Stored data entries:
========================================================================

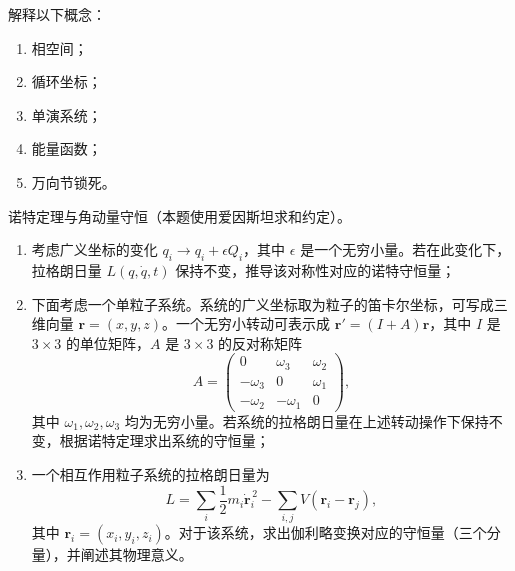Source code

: 
\begin{question}[20 分]
解释以下概念：
\begin{enumerate}
  \item 相空间；
  \item 循环坐标；
  \item 单演系统；
  \item 能量函数；
  \item 万向节锁死。
\end{enumerate}

\begin{solution}
\end{solution}
\end{question}

\begin{question}[20 分]
诺特定理与角动量守恒（本题使用爱因斯坦求和约定）。
\begin{enumerate}
  \item 考虑广义坐标的变化 $q_i\to q_i+\epsilon Q_i$，其中 $\epsilon$ 是一个无穷小量。若在此变化下，拉格朗日量 $L(q,\dot q,t)$ 保持不变，推导该对称性对应的诺特守恒量；
  \item 下面考虑一个单粒子系统。系统的广义坐标取为粒子的笛卡尔坐标，可写成三维向量 $\boldsymbol r=(x,y,z)$。一个无穷小转动可表示成 $\boldsymbol r'=(I+A)\boldsymbol r$，其中 $I$ 是 $3\times3$ 的单位矩阵，$A$ 是 $3\times3$ 的反对称矩阵
  \[
    A=
    \begin{pmatrix}
      0&\omega_3&\omega_2\\
      -\omega_3&0&\omega_1\\
      -\omega_2&-\omega_1&0
    \end{pmatrix},
  \]
  其中 $\omega_1,\omega_2,\omega_3$ 均为无穷小量。若系统的拉格朗日量在上述转动操作下保持不变，根据诺特定理求出系统的守恒量；
  \item 一个相互作用粒子系统的拉格朗日量为
  \[
    L=\sum_i\frac12 m_i\dot{\boldsymbol r}_i^{\,2}
    -\sum_{i,j}V\!\left(\boldsymbol r_i-\boldsymbol r_j\right),
  \]
  其中 $\boldsymbol r_i=(x_i,y_i,z_i)$。对于该系统，求出伽利略变换对应的守恒量（三个分量），并阐述其物理意义。
\end{enumerate}

\begin{solution}
\end{solution}
\end{question}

========================================================================

**WHAT IS BEING ASKED**
Without the pictures, restate all of the entries above verbatim.

**ANSWER BOX**
Source code

: 
\begin{question}[20 分]
解释以下概念：
\begin{enumerate}
  \item 相空间；
  \item 循环坐标；
  \item 单演系统；
  \item 能量函数；
  \item 万向节锁死。
\end{enumerate}

\begin{solution}
\end{solution}
\end{question}

\begin{question}[20 分]
诺特定理与角动量守恒（本题使用爱因斯坦求和约定）。
\begin{enumerate}
  \item 考虑广义坐标的变化 $q_i\to q_i+\epsilon Q_i$，其中 $\epsilon$ 是一个无穷小量。若在此变化下，拉格朗日量 $L(q,\dot q,t)$ 保持不变，推导该对称性对应的诺特守恒量；
  \item 下面考虑一个单粒子系统。系统的广义坐标取为粒子的笛卡尔坐标，可写成三维向量 $\boldsymbol r=(x,y,z)$。一个无穷小转动可表示成 $\boldsymbol r'=(I+A)\boldsymbol r$，其中 $I$ 是 $3\times3$ 的单位矩阵，$A$ 是 $3\times3$ 的反对称矩阵
  \[
    A=
    \begin{pmatrix}
      0&\omega_3&\omega_2\\
      -\omega_3&0&\omega_1\\
      -\omega_2&-\omega_1&0
    \end{pmatrix},
  \]
  其中 $\omega_1,\omega_2,\omega_3$ 均为无穷小量。若系统的拉格朗日量在上述转动操作下保持不变，根据诺特定理求出系统的守恒量；
  \item 一个相互作用粒子系统的拉格朗日量为
  \[
    L=\sum_i\frac12 m_i\dot{\boldsymbol r}_i^{\,2}
    -\sum_{i,j}V\!\left(\boldsymbol r_i-\boldsymbol r_j\right),
  \]
  其中 $\boldsymbol r_i=(x_i,y_i,z_i)$。对于该系统，求出伽利略变换对应的守恒量（三个分量），并阐述其物理意义。
\end{enumerate}

\begin{solution}
\end{solution}
\end{question}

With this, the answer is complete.